**** DATA RECORDS ****

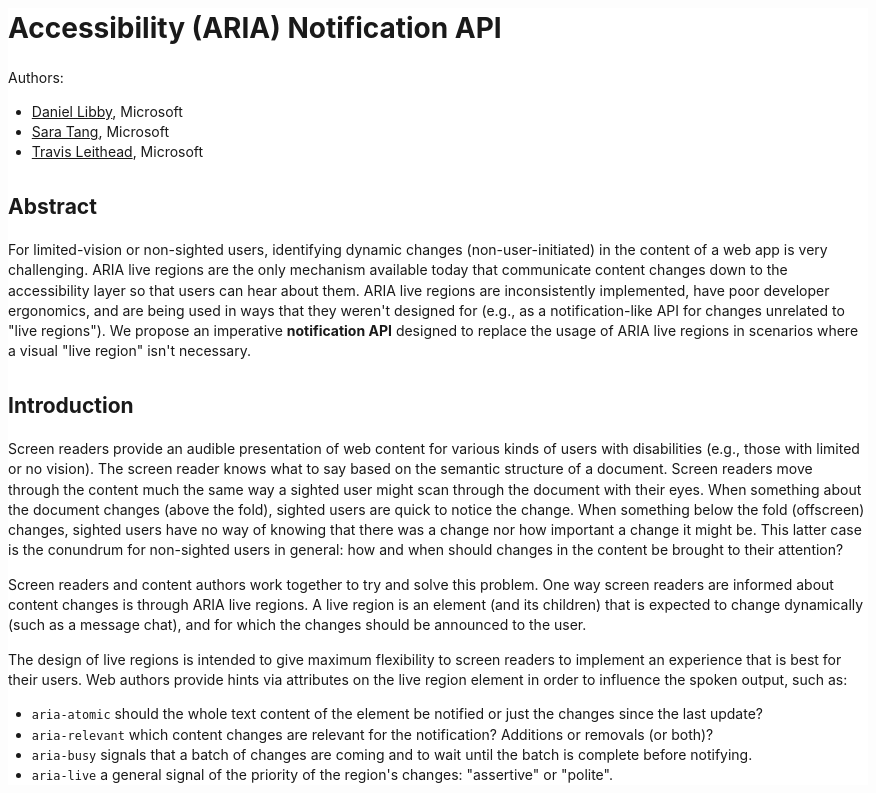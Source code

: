 # Accessibility (ARIA) Notification API

Authors: 
* [Daniel Libby](https://github.com/dlibby-), Microsoft
* [Sara Tang](https://github.com/sartang), Microsoft
* [Travis Leithead](https://github.com/travisleithead), Microsoft


## Abstract

For limited-vision or non-sighted users, identifying dynamic changes (non-user-initiated) in the content
of a web app is very challenging. ARIA live regions are the only mechanism available
today that communicate content changes down to the accessibility layer so that users
can hear about them. ARIA live regions are inconsistently implemented, have poor 
developer ergonomics, and are being used in ways that they weren't designed for (e.g., as 
a notification-like API for changes unrelated to "live regions").
We propose an imperative **notification API** designed to replace the usage of 
ARIA live regions in scenarios where a visual "live region" isn't necessary.

## Introduction

Screen readers provide an audible presentation of web content for various kinds
of users with disabilities (e.g., those with limited or no vision). The screen
reader knows what to say based on the semantic structure of a document. Screen
readers move through the content much the same way a sighted user might scan
through the document with their eyes. When something about the document changes
(above the fold), sighted users are quick to notice the change. When
something below the fold (offscreen) changes, sighted users have no way of knowing
that there was a change nor how important a change it might be. This latter case is the 
conundrum for non-sighted users in general: how and when should changes in the
content be brought to their attention?

Screen readers and content authors work together to try and solve this problem. 
One way screen readers are informed about content changes is through ARIA live 
regions. A live region is an element (and its children) that is expected to change
dynamically (such as a message chat), and for which the changes should be announced
to the user.

The design of live regions is intended to give maximum flexibility to screen readers
to implement an experience that is best for their users. Web authors provide hints
via attributes on the live region element in order to influence the spoken output, such
as:
* `aria-atomic` should the whole text content of the element be notified or just the 
    changes since the last update?
* `aria-relevant` which content changes are relevant for the notification? Additions or
    removals (or both)?
* `aria-busy` signals that a batch of changes are coming and to wait until the batch is
    complete before notifying.
* `aria-live` a general signal of the priority of the region's changes: "assertive" or 
    "polite".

****

Write out every entry exactly. Pictures do not belong in the copy.

Source code

: # Accessibility (ARIA) Notification API

Authors: 
* [Daniel Libby](https://github.com/dlibby-), Microsoft
* [Sara Tang](https://github.com/sartang), Microsoft
* [Travis Leithead](https://github.com/travisleithead), Microsoft


## Abstract

For limited-vision or non-sighted users, identifying dynamic changes (non-user-initiated) in the content
of a web app is very challenging. ARIA live regions are the only mechanism available
today that communicate content changes down to the accessibility layer so that users
can hear about them. ARIA live regions are inconsistently implemented, have poor 
developer ergonomics, and are being used in ways that they weren't designed for (e.g., as 
a notification-like API for changes unrelated to "live regions").
We propose an imperative **notification API** designed to replace the usage of 
ARIA live regions in scenarios where a visual "live region" isn't necessary.

## Introduction

Screen readers provide an audible presentation of web content for various kinds
of users with disabilities (e.g., those with limited or no vision). The screen
reader knows what to say based on the semantic structure of a document. Screen
readers move through the content much the same way a sighted user might scan
through the document with their eyes. When something about the document changes
(above the fold), sighted users are quick to notice the change. When
something below the fold (offscreen) changes, sighted users have no way of knowing
that there was a change nor how important a change it might be. This latter case is the 
conundrum for non-sighted users in general: how and when should changes in the
content be brought to their attention?

Screen readers and content authors work together to try and solve this problem. 
One way screen readers are informed about content changes is through ARIA live 
regions. A live region is an element (and its children) that is expected to change
dynamically (such as a message chat), and for which the changes should be announced
to the user.

The design of live regions is intended to give maximum flexibility to screen readers
to implement an experience that is best for their users. Web authors provide hints
via attributes on the live region element in order to influence the spoken output, such
as:
* `aria-atomic` should the whole text content of the element be notified or just the 
    changes since the last update?
* `aria-relevant` which content changes are relevant for the notification? Additions or
    removals (or both)?
* `aria-busy` signals that a batch of changes are coming and to wait until the batch is
    complete before notifying.
* `aria-live` a general signal of the priority of the region's changes: "assertive" or 
    "polite".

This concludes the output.